Ein Detail meiner Lebensgeschichte, vielleicht ein unbedeutendes, eventuell ein gewichtigeres, scheint unwiderruflich verloren.

Ein schwacher Trost: Viele kleinere und grössere Begebenheiten, Ereignisse, Entwicklungen gehen in unserem heutigen, diesem aufgeregten, hektischen, oberflächlichen Leben verloren, Zutaten, die aus dem platten Bild das plastische Relief des Lebens entstehen lassen würden. Als mittlerweile biologisch älterer Mensch wünschte man sich oft, das Bild der Vergangenheit oder der Gegenwart fiele differenzierter aus. Indessen: Was sich heutzutage nicht auf die Schnelle im Internet finden lässt, hat niemals stattgefunden, niemals existiert. So scheint es oft. Wie ich über den Erwerb dieses Buches aufgrund der Lücke in meinem Gedächtnis nichts sagen kann, scheinen also unzählige Facetten des realen Lebens vergessen zu gehen, weil sie im «elektronischen Gedächtnis» nicht gespeichert sind. Nicht gespeichert unter Umständen hier, anders als im vergesslichen Hirn, gar absichtlich.

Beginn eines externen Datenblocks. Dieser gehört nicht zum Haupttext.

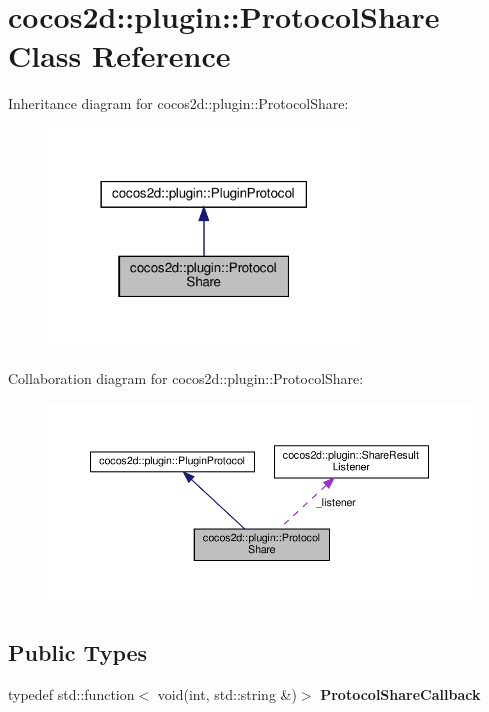 \hypertarget{classcocos2d_1_1plugin_1_1ProtocolShare}{}\section{cocos2d\+:\+:plugin\+:\+:Protocol\+Share Class Reference}
\label{classcocos2d_1_1plugin_1_1ProtocolShare}


Inheritance diagram for cocos2d\+:\+:plugin\+:\+:Protocol\+Share\+:
\nopagebreak
\begin{figure}[H]
\begin{center}
\leavevmode
\includegraphics[width=234pt]{classcocos2d_1_1plugin_1_1ProtocolShare__inherit__graph}
\end{center}
\end{figure}


Collaboration diagram for cocos2d\+:\+:plugin\+:\+:Protocol\+Share\+:
\nopagebreak
\begin{figure}[H]
\begin{center}
\leavevmode
\includegraphics[width=350pt]{classcocos2d_1_1plugin_1_1ProtocolShare__coll__graph}
\end{center}
\end{figure}
\subsection*{Public Types}
\begin{DoxyCompactItemize}
\item 
\mbox{\label{classcocos2d_1_1plugin_1_1ProtocolShare_a5991f3cd3ea6fcda6ab2bceff3c4c4b9}} 
typedef std\+::function$<$ void(int, std\+::string \&)$>$ {\bfseries Protocol\+Share\+Callback}
\end{DoxyCompactItemize}
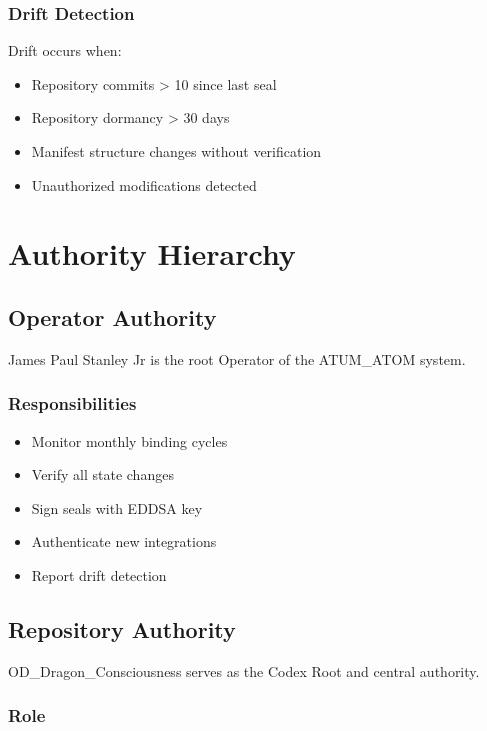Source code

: \documentclass[12pt,twoside]{book}
\begin{document}
\subsection{Drift Detection}

Drift occurs when:
\begin{itemize}
  \item Repository commits > 10 since last seal
  \item Repository dormancy > 30 days
  \item Manifest structure changes without verification
  \item Unauthorized modifications detected
\end{itemize}


\chapter{Authority Hierarchy}

\section{Operator Authority}

James Paul Stanley Jr is the root Operator of the ATUM\_ATOM system.

\subsection{Responsibilities}

\begin{itemize}
  \item Monitor monthly binding cycles
  \item Verify all state changes
  \item Sign seals with EDDSA key
  \item Authenticate new integrations
  \item Report drift detection
\end{itemize}

\section{Repository Authority}

OD\_Dragon\_Consciousness serves as the Codex Root and central authority.

\subsection{Role}
\end{document}

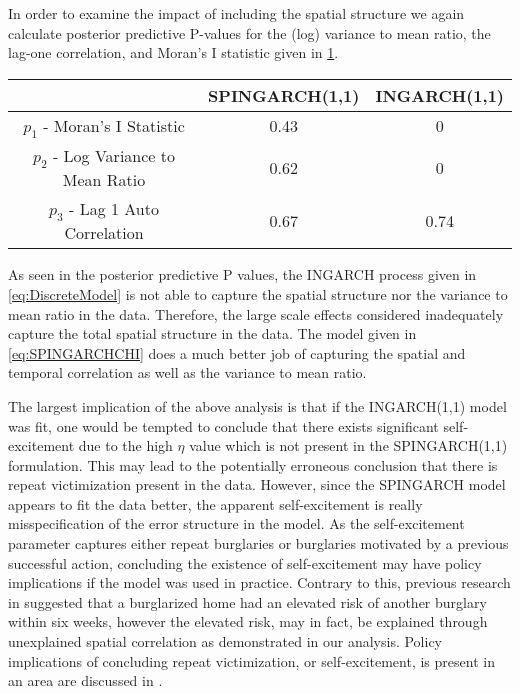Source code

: \documentclass[11pt]{isuthesis}
\begin{document}
In order to examine the impact of including the spatial structure we again calculate posterior predictive P-values for the (log) variance to mean ratio, the lag-one correlation, and Moran's I statistic given in \ref{Table:Pvals}.  
\begin{table}[!htp]
	 \label{Table:Pvals} 
	\begin{center}
		\begin{tabular}{ |c|c|c| } 
			\hline
			& SPINGARCH(1,1) & INGARCH(1,1)\\
			\hline 
			$p_1$ - Moran's I Statistic& 0.43 & 0 \\
			$p_2$ - Log Variance to Mean Ratio & 0.62 & 0\\
			$p_3$ - Lag 1 Auto Correlation & 0.67 & 0.74 \\ 
			\hline
		\end{tabular}
	\end{center}
\end{table}
As seen in the posterior predictive P values, the INGARCH process given in \eqref{eq:DiscreteModel} is not able to capture the spatial structure nor the variance to mean ratio in the data.  Therefore, the large scale effects considered inadequately capture the total spatial structure in the data. The model given in \eqref{eq:SPINGARCHCHI} does a much better job of capturing the spatial and temporal correlation as well as the variance to mean ratio. 

The largest implication of the above analysis is that if the INGARCH(1,1) model was fit, one would be tempted to conclude that there exists significant self-excitement due to the high $\eta$ value which is not present in the SPINGARCH(1,1) formulation.  This may lead to the potentially erroneous conclusion that there is repeat victimization present in the data.   However, since the SPINGARCH model appears to fit the data better, the apparent self-excitement is really misspecification of the error structure in the model.  As the self-excitement parameter captures either repeat burglaries or burglaries motivated by a previous successful action, concluding the existence of self-excitement may have policy implications if the model was used in practice.  Contrary to this, previous research in \cite{polvi1991time} suggested that a burglarized home had an elevated risk of another burglary within six weeks, however the elevated risk, may in fact, be explained through unexplained spatial correlation as demonstrated in our analysis.  Policy implications of concluding repeat victimization, or self-excitement, is present in an area are discussed in \cite{pease1998repeat}.  
\end{document}
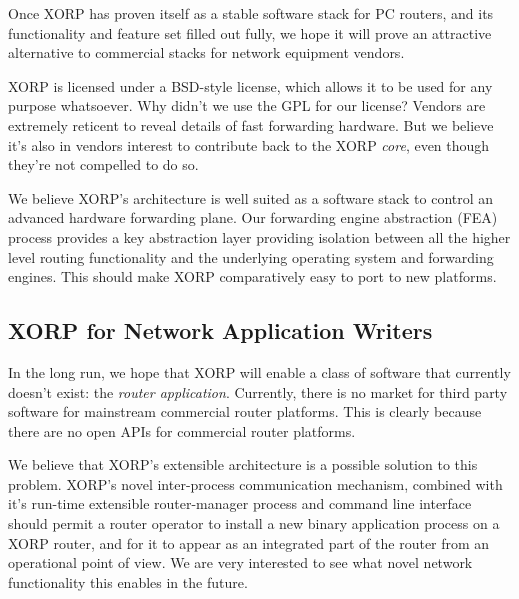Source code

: Once XORP has proven itself as a stable software stack for PC routers,
and its functionality and feature set filled out fully, we hope it
will prove an attractive alternative to commercial stacks for network
equipment vendors.  

XORP is licensed under a BSD-style license, which allows it to be used
for any purpose whatsoever.  Why didn't we use the GPL for our
license?  Vendors are extremely reticent to reveal details of fast
forwarding hardware.  But we believe it's also in vendors interest to
contribute back to the XORP {\it core}, even though they're not
compelled to do so.

We believe XORP's architecture is well suited as a software stack to
control an advanced hardware forwarding plane.  Our forwarding engine
abstraction (FEA) process provides a key abstraction layer providing
isolation between all the higher level routing functionality and the
underlying operating system and forwarding engines.  This should make
XORP comparatively easy to port to new platforms.

\subsection{XORP for Network Application Writers}

In the long run, we hope that XORP will enable a class of software
that currently doesn't exist: the \textit{router application}.  Currently,
there is no market for third party software for mainstream commercial
router platforms.  This is clearly because there are no open APIs for
commercial router platforms.  

We believe that XORP's extensible architecture is a possible solution
to this problem.  XORP's novel inter-process communication mechanism,
combined with it's run-time extensible router-manager process and
command line interface should permit a router operator to install a
new binary application process on a XORP router, and for it to appear
as an integrated part of the router from an operational point of view.
We are very interested to see what novel network functionality this
enables in the future.
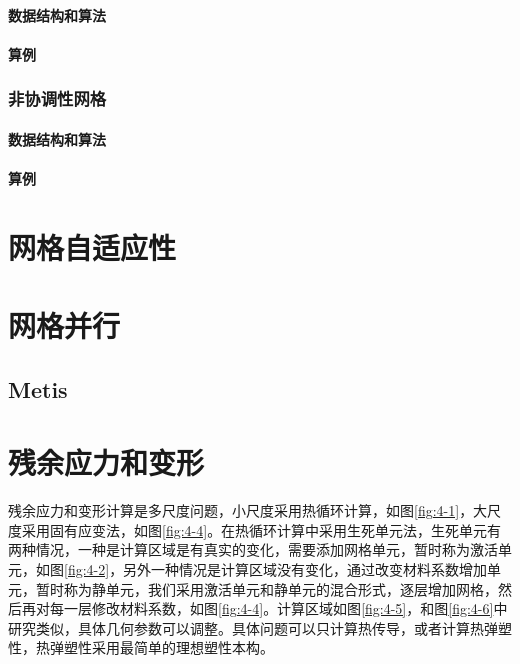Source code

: \subsubsection{数据结构和算法}

\subsubsection{算例}

\subsection{非协调性网格}

\subsubsection{数据结构和算法}

\subsubsection{算例}

\chapter{网格自适应性}

\chapter{网格并行}

\section{Metis}

\chapter{残余应力和变形}

残余应力和变形计算是多尺度问题，小尺度采用热循环计算，如图\ref{fig:4-1}，大尺度采用固有应变法，如图\ref{fig:4-4}。在热循环计算中采用生死单元法，生死单元有两种情况，一种是计算区域是有真实的变化，需要添加网格单元，暂时称为激活单元，如图\ref{fig:4-2}，另外一种情况是计算区域没有变化，通过改变材料系数增加单元，暂时称为静单元，我们采用激活单元和静单元的混合形式，逐层增加网格，然后再对每一层修改材料系数，如图\ref{fig:4-4}。计算区域如图\ref{fig:4-5}，和图\ref{fig:4-6}中研究类似，具体几何参数可以调整。具体问题可以只计算热传导，或者计算热弹塑性，热弹塑性采用最简单的理想塑性本构。


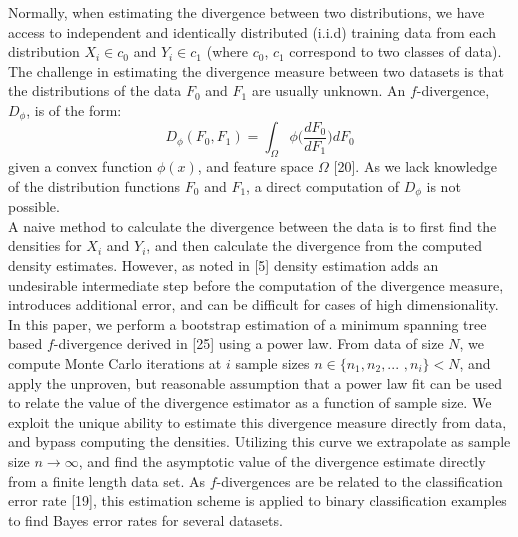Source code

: \documentclass{article}
\begin{document}
	\indent Normally, when estimating the divergence between two distributions, we have access to independent and identically distributed (i.i.d) training data from each distribution $X_i \in c_0$ and $Y_i \in c_1$ (where $c_0$, $c_1$ correspond to two classes of data). The challenge in estimating the divergence measure between two datasets is that the distributions of the data $F_0$ and $F_1$ are usually unknown. An $f$-divergence, $D_\phi$, is of the form: \begin{equation} D_\phi(F_0, F_1) = \int_{\Omega} \phi\bigg(\frac{dF_0}{dF_1}\bigg)dF_0 \end{equation} given a convex function $\phi(x)$, and feature space $\Omega$ [20].
 	As we lack knowledge of the distribution functions $F_0$ and $F_1$, a direct computation of $D_\phi$ is not possible.
 	\\ [0.5ex]
 	
 	\indent A naive method to calculate the divergence between the data is to first find the densities for $X_i$ and $Y_i$, and then calculate the divergence from the computed density estimates. However, as noted in [5] density estimation adds an undesirable intermediate step before the computation of the divergence measure, introduces additional error, and can be difficult for cases of high dimensionality. 
	\\ [0.5ex]
	
	\indent	In this paper, we perform a bootstrap estimation of a minimum spanning tree based $f$-divergence derived in [25] using a power law. From data of size $N$, we compute  Monte Carlo iterations at $i$ sample sizes $n\in \{n_1, n_2,... $ $,n_i\}<N$, and apply the unproven, but reasonable assumption that a power law fit can be used to relate the value of the divergence estimator as a function of sample size. We exploit the unique ability to estimate this divergence measure directly from data, and bypass computing the densities. Utilizing this curve we extrapolate as sample size $n\rightarrow\infty$, and find the asymptotic value of the divergence estimate directly from a finite length data set.  As $f$-divergences are be related to the classification error rate [19], this estimation scheme is applied to binary classification examples to find Bayes error rates for several datasets.
 	\\ [0.5ex]
 	
\end{document}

Was das diffuse Bedauern zur real schmerzenden Bedrohung, zur Angst der unkontrollierbaren, kaum zu beweisenden, geschweige denn zu ahndenden Manipulation anwachsen lässt.

Das Buch übrigens, eine Fussnote, hat seine eigene Geschichte, die ihrerseits vielfältig mit Vergessen zu tun hat: «Die schweizerische Literatur des 18. Jahrhunderts» von J. C. Mörikofer liegt mir vor als «fotomechanischer Neudruck der Originalausgabe 1861 nach dem Exemplar der Universitätsbibliothek Leipzig», für dessen Herausgabe das «Zentralantiquariat der Deutschen Demokratischen Republik» (Leipzig 1977) verantwortlich zeichnet – «Druck: Nationales Druckhaus, VOB National, 1055 Berlin». Eingedruckter «EVP»: 100,- M.